25 avril 2007

Le jeu des différences pas importantes: le retour de la file d’attente

Vous vous rap­pel­lez peut-être que j’ai récem­ment abordé le pro­blème des files d’attentes Cana­diennes. Eh bien lors de notre der­nier week-end de glisse, j’ai pu consta­ter une dif­fé­rence cho­quante dans les files d’attentes aux remon­tées mécaniques.

En France, c’est simple, y’a des bar­rières qui concentrent les gens jusqu’à n’avoir plus que le nombre néces­saire de per­sonnes pour le télé-siège. En fonc­tion des gens qui grugent, et de ceux qui veulent res­ter en groupe, les télé-sièges sont plus ou moins remplis.

Par ici, dans un souci écoeu­rant d’optimisation mondialo-capitaliste du ren­de­ment des télé-sièges per­met­tant de mini­mi­ser l’attente de la clien­tèle et ainsi de maxi­mi­ser le fac­teur éco­no­mique de cette énorme machine mar­ke­ting qu’est une sta­tion de ski, on trouve une petite file d’attente sup­plé­men­taire sur le côté. Il s’agit de la file des “singles”, à savoir les gens tous seuls. Cette file rejoint la file prin­ci­pale à la fin, et per­met ainsi de com­plé­ter tous les télé-sièges, s’assurant de leur plé­ni­tude. Euh, de leur plein­ti­tude.

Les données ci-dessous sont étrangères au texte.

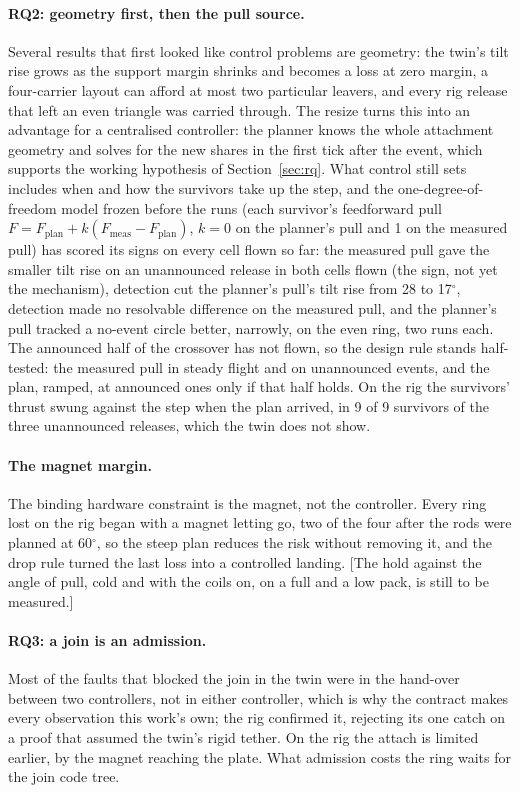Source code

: \paragraph{RQ2: geometry first, then the pull source.} Several results that first looked like control problems
are geometry: the twin's tilt rise grows as the support margin shrinks and becomes a loss at zero margin, a four-carrier
layout can afford at most two particular leavers, and every rig release that left an even triangle was carried
through. The resize turns this into an advantage for a centralised controller: the planner knows the whole attachment
geometry and solves for the new shares in the first tick after the event, which supports the working hypothesis of
Section~\ref{sec:rq}. What control still sets includes when and how the survivors take up the step, and the one-degree-of-freedom
model frozen before the runs (each survivor's feedforward pull $F = F_{\mathrm{plan}} + k(F_{\mathrm{meas}} -
F_{\mathrm{plan}})$, $k = 0$ on the planner's pull and 1 on the measured pull) has scored its signs on every cell flown so
far: the measured pull gave the smaller tilt rise on an unannounced release in both cells flown (the sign, not yet the
mechanism), detection cut the planner's pull's tilt rise from 28 to 17$^\circ$, detection made no resolvable difference on the measured pull, and the planner's pull tracked a no-event circle
better, narrowly, on the even ring, two runs each. The announced half of the crossover has not flown, so the design rule stands half-tested: the
measured pull in steady flight and on unannounced events, and the plan, ramped, at announced ones only if that half
holds. On the rig the survivors' thrust swung against the step when the plan arrived, in 9 of 9 survivors of the
three unannounced releases, which the twin does not show.

\paragraph{The magnet margin.} The binding hardware constraint is the magnet, not the controller. Every ring lost on
the rig began with a magnet letting go, two of the four after the rods were planned at 60$^\circ$, so the steep plan
reduces the risk without removing it, and the drop rule turned the last loss into a controlled landing. [The hold
against the angle of pull, cold and with the coils on, on a full and a low pack, is still to be measured.]

\paragraph{RQ3: a join is an admission.} Most of the faults that blocked the join in the twin were in the hand-over
between two controllers, not in either controller, which is why the contract makes every observation this work's own;
the rig confirmed it, rejecting its one catch on a proof that assumed the twin's rigid tether. On the rig the attach is
limited earlier, by the magnet reaching the plate. What admission costs the ring waits for the join code tree.

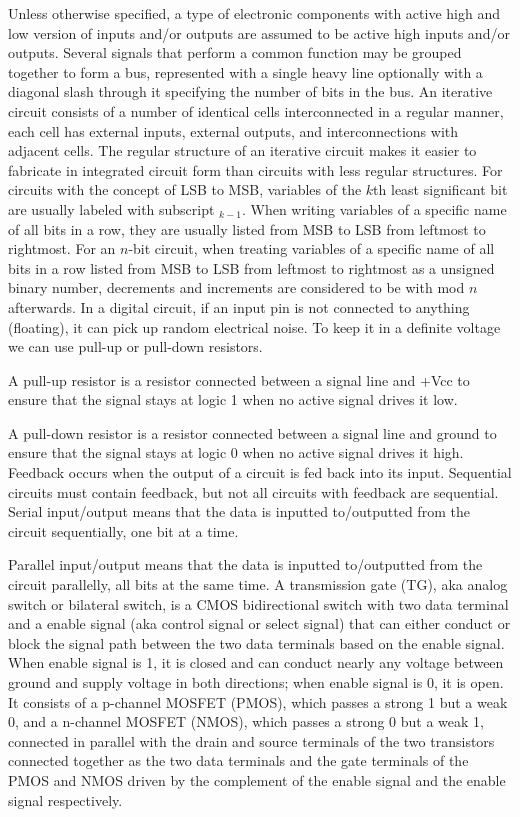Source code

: \documentclass[a4paper,12pt]{report}
\begin{document}
Unless otherwise specified, a type of electronic components with active high and low version of inputs and/or outputs are assumed to be active high inputs and/or outputs.
Several signals that perform a common function may be grouped together to form a bus, represented with a single heavy line optionally with a diagonal slash through it specifying the number of bits in the bus.
An iterative circuit consists of a number of identical cells interconnected in a regular manner, each cell has external inputs, external outputs, and interconnections with adjacent cells. The regular structure of an iterative circuit makes it easier to fabricate in integrated circuit form than circuits with less regular structures.
For circuits with the concept of LSB to MSB, variables of the $k$th least significant bit are usually labeled with subscript $_{k-1}$. When writing variables of a specific name of all bits in a row, they are usually listed from MSB to LSB from leftmost to rightmost. For an $n$-bit circuit, when treating variables of a specific name of all bits in a row listed from MSB to LSB from leftmost to rightmost as a unsigned binary number, decrements and increments are considered to be with mod $n$ afterwards.
In a digital circuit, if an input pin is not connected to anything (floating), it can pick up random electrical noise. To keep it in a definite voltage we can use pull-up or pull-down resistors.

A pull-up resistor is a resistor connected between a signal line and +Vcc to ensure that the signal stays at logic 1 when no active signal drives it low.

A pull-down resistor is a resistor connected between a signal line and ground to ensure that the signal stays at logic 0 when no active signal drives it high.
Feedback occurs when the output of a circuit is fed back into its input. Sequential circuits must contain feedback, but not all circuits with feedback are sequential.
Serial input/output means that the data is inputted to/outputted from the circuit sequentially, one bit at a time.

Parallel input/output means that the data is inputted to/outputted from the circuit parallelly, all bits at the same time.
A transmission gate (TG), aka analog switch or bilateral switch, is a CMOS bidirectional switch with two data terminal and a enable signal (aka control signal or select signal) that can either conduct or block the signal path between the two data terminals based on the enable signal. When enable signal is 1, it is closed and can conduct nearly any voltage between ground and supply voltage in both directions; when enable signal is 0, it is open. It consists of a p-channel MOSFET (PMOS), which passes a strong 1 but a weak 0, and a n-channel MOSFET (NMOS), which passes a strong 0 but a weak 1, connected in parallel with the drain and source terminals of the two transistors connected together as the two data terminals and the gate terminals of the PMOS and NMOS driven by the complement of the enable signal and the enable signal respectively.
\end{document}
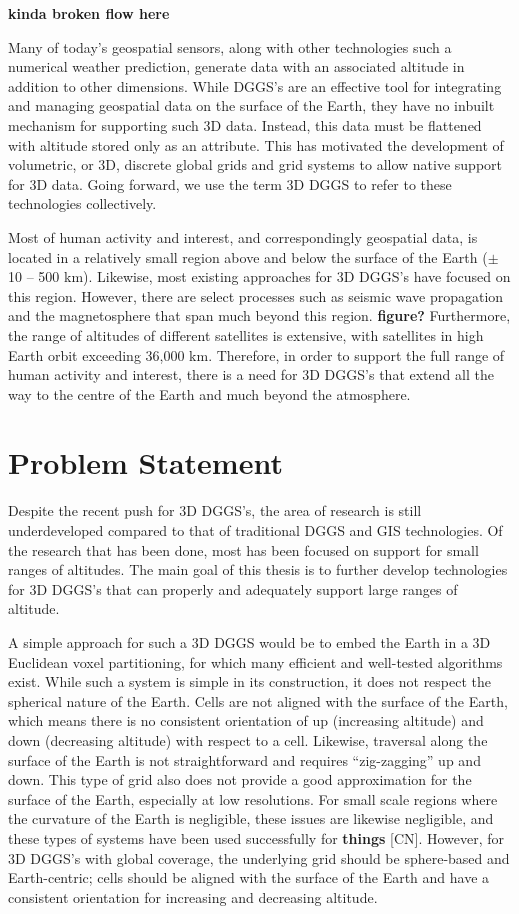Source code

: \textbf{kinda broken flow here}

Many of today's geospatial sensors, along with other technologies such a numerical weather prediction, generate data with an associated altitude in addition to other dimensions.
While DGGS's are an effective tool for integrating and managing geospatial data on the surface of the Earth, they have no inbuilt mechanism for supporting such 3D data.
Instead, this data must be flattened with altitude stored only as an attribute.
This has motivated the development of volumetric, or 3D, discrete global grids and grid systems to allow native support for 3D data.
Going forward, we use the term 3D DGGS to refer to these technologies collectively.


Most of human activity and interest, and correspondingly geospatial data, is located in a relatively small region above and below the surface of the Earth ($\pm$10 -- 500 km).
Likewise, most existing approaches for 3D DGGS's have focused on this region.
However, there are select processes such as seismic wave propagation and the magnetosphere that span much beyond this region. \textbf{figure?}
Furthermore, the range of altitudes of different satellites is extensive, with satellites in high Earth orbit exceeding 36,000 km.
Therefore, in order to support the full range of human activity and interest, there is a need for 3D DGGS's that extend all the way to the centre of the Earth and much beyond the atmosphere.


\section{Problem Statement}
Despite the recent push for 3D DGGS's, the area of research is still underdeveloped compared to that of traditional DGGS and GIS technologies.
Of the research that has been done, most has been focused on support for small ranges of altitudes.
The main goal of this thesis is to further develop technologies for 3D DGGS's that can properly and adequately support large ranges of altitude. 

A simple approach for such a 3D DGGS would be to embed the Earth in a 3D Euclidean voxel partitioning, for which many efficient and well-tested algorithms exist.
While such a system is simple in its construction, it does not respect the spherical nature of the Earth.
Cells are not aligned with the surface of the Earth, which means there is no consistent orientation of up (increasing altitude) and down (decreasing altitude) with respect to a cell.
Likewise, traversal along the surface of the Earth is not straightforward and requires ``zig-zagging'' up and down.
This type of grid also does not provide a good approximation for the surface of the Earth, especially at low resolutions.
For small scale regions where the curvature of the Earth is negligible, these issues are likewise negligible, and these types of systems have been used successfully for \textbf{things} [CN].
However, for 3D DGGS's with global coverage, the underlying grid should be sphere-based and Earth-centric; cells should be aligned with the surface of the Earth and have a consistent orientation for increasing and decreasing altitude.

Enfin du fait qu’ils soient pleins, quoi (c’est moi ou il manque des mots à la langue française?).

C’est hon­teux. Du coup on se retrouve à côté de gens qui vous sortent des “oh bah il fait beau aujourd’hui”, ou encore “c’est la pre­mière fois que je viens par ici, c’est sym­pa­thique”, voire même “eh, gars, ça te dit de s’amuser à cra­cher sur les gens qui passent en des­sous?”. Alors qu’on pour­rait se la cou­ler douce à 3 sur un truc pour 5, à se prendre en photo et à chan­ter des chan­sons Savoyardes. Mais non. Du coup, on est à 5 sur un truc pour 5, et, euh, on se prend en photo, et on chante des chan­sons Savoyardes. Bah, c’est pas plus mal, ça exporte la culture fran­çaise, tiens.

7 réponses à “Le jeu des différences pas importantes: le retour de la file d’attente”

  1. Pierre dit :

    Sans comp­ter sur tes­ter des incon­nus sur leur apti­tude à recréer l’orchestre du Mup­pets Show à la bouche…

  2. Bertrand dit :

    Et encore, le plus écoeu­rant est le petit Hit­ler d’opérette qui orchestre la file d’attente en com­po­sant les groupes pour s’assurer que tous les sièges soient rem­plis. Je ne parle même pas de la dis­ci­pline avi­lis­sante des skieurs qui se prêtent ser­vi­le­ment à ce petit jeu.
    C’est bien simple, depuis que j’habite ici, on ne m’a mar­ché sur les skis qu’une fois. Et encore, le type, pro­ba­ble­ment effrayé par la pers­pec­tive d’un pro­cès, m’a glissé un billet de $20 pour s’excuser…

  3. Axel dit :

    Com­plé­tude ;)

  4. Max dit :

    Wahoo, je suis inter­lo­qué par ton post.
    Je ne te suis pas trop quand tu parles “d’optimisation mondialo-capitaliste”. Il y a juste une file sup­plé­men­taire pour bou­cher les trous et faire en sorte que tu attendes moins dans la file d’attente.
    Aucun lien avec une “maxi­mi­sa­tion du fac­teur éco­no­mique” : tu as déjà acheté ton for­fait !
    Je trouve que c’est juste une bonne idée !
    PS : Pitié, au nom des fran­çais expa­triés, arrête de chan­ter des chan­sons de beauf sur les télé­sièges ou de par­ler trop fort dans la rue !

  5. stephanie dit :

    Non non Ludo vou­lait bien dire que ça le fai­sait super chier de ne plus attendre des heures aux télé­sièges et se peler en attendant.

  6. ludovic dit :

    Voila, ste­pha­nie, merci :)

    Et Max, rassure-toi, je ne chante pas des chan­sons Savoyardes, en vrai. Je chante des chan­sons du Nord-Pas-de-Calais, c’est vache­ment plus classe.